ReplyDeleteWhats up? bud, yeah I know how you feel I was thinking that exact same thing I just wanted to give up man. Working like 48 to 60 hrs and doing college full time was getting so over whelming. I was thinking that I made the wrong decision, and wanted to quit but I just had to keep telling myself that after this semester I was just going to go part time and only take like one or two classes and just go year round to make up for it, yeah it is going to take a little longer to finish but what is a couple years really. I will get my degree it is just going to take a bit longer. I have a decent job now but so like you I don't want to mess that up. Because possibly at some point they may pay for my college.
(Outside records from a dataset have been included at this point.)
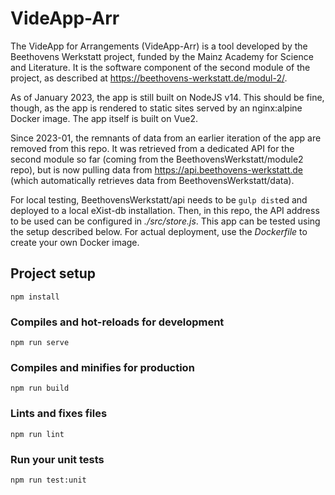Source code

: # VideApp-Arr

The VideApp for Arrangements (VideApp-Arr) is a tool developed by the
Beethovens Werkstatt project, funded by the Mainz Academy for Science and
Literature. It is the software component of the second module of the project,
as described at https://beethovens-werkstatt.de/modul-2/.

As of January 2023, the app is still built on NodeJS v14. This should be fine,
though, as the app is rendered to static sites served by an nginx:alpine Docker
image. The app itself is built on Vue2.

Since 2023-01, the remnants of data from an earlier iteration of the app are
removed from this repo. It was retrieved from a dedicated API for the second
module so far (coming from the BeethovensWerkstatt/module2 repo), but is now
pulling data from https://api.beethovens-werkstatt.de (which automatically
retrieves data from BeethovensWerkstatt/data).

For local testing, BeethovensWerkstatt/api needs to be ```gulp dist```ed and
deployed to a local eXist-db installation. Then, in this repo, the API address
to be used can be configured in _./src/store.js_. This app can be tested using
the setup described below. For actual deployment, use the _Dockerfile_ to create
your own Docker image. 

## Project setup
```
npm install
```

### Compiles and hot-reloads for development
```
npm run serve
```

### Compiles and minifies for production
```
npm run build
```

### Lints and fixes files
```
npm run lint
```

### Run your unit tests
```
npm run test:unit
```
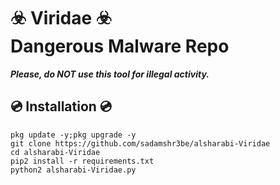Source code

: # ☣️ Viridae ☣️<br>Dangerous Malware Repo

<i>**Please, do NOT use this tool for illegal activity.**</i>

## 💿 Installation 💿
```
pkg update -y;pkg upgrade -y
git clone https://github.com/sadamshr3be/alsharabi-Viridae
cd alsharabi-Viridae 
pip2 install -r requirements.txt
python2 alsharabi-Viridae.py
```

##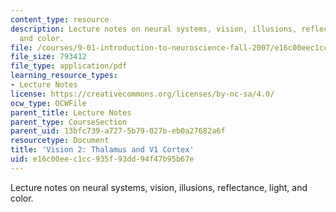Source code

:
 ```yaml
---
content_type: resource
description: Lecture notes on neural systems, vision, illusions, reflectance, light,
  and color.
file: /courses/9-01-introduction-to-neuroscience-fall-2007/e16c00eec1cc935f93dd94f47b95b67e_10_vision2.pdf
file_size: 793412
file_type: application/pdf
learning_resource_types:
- Lecture Notes
license: https://creativecommons.org/licenses/by-nc-sa/4.0/
ocw_type: OCWFile
parent_title: Lecture Notes
parent_type: CourseSection
parent_uid: 13bfc739-a727-5b79-027b-eb0a27682a6f
resourcetype: Document
title: 'Vision 2: Thalamus and V1 Cortex'
uid: e16c00ee-c1cc-935f-93dd-94f47b95b67e
---
```

Lecture notes on neural systems, vision, illusions, reflectance, light, and color.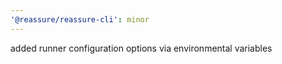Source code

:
 ```yaml
---
'@reassure/reassure-cli': minor
---
```


added runner configuration options via environmental variables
So what I am really trying to say is just don't give up and just hang in there and just do your best you can take your time.
ReplyDeleteGood luck
I think it would be good to stay in school, or at least in some point in time go back. I understand that it can be stressful, but it will be worth it in the end. The pay will be better, and you will most likely be happy that you went back. I would look at it as if you make it through you prove something to yourself. You show that even though you have some stress you can overcome that. That is a good characteristic to have because it shows you can handle anything that is thrown your way. If you keep your head up it will all work out. In the end it is your life your decision. I have choices that I need to make, but my goal in them is to make myself happy. I think that you should do that because it is your life. In terms of the apartment I have no idea, but I do know that it is really hard to find a good place that will allow dogs. I feel like the only reason why is that they can disturb the neighbors. I think that if they know about it ahead of time there is no need to complain though. I feel that dogs are not that big of a deal in apartments as long as the person is responsible enough to take care of the dog you can have it. I hope everything works out for you! Have a great rest of the year!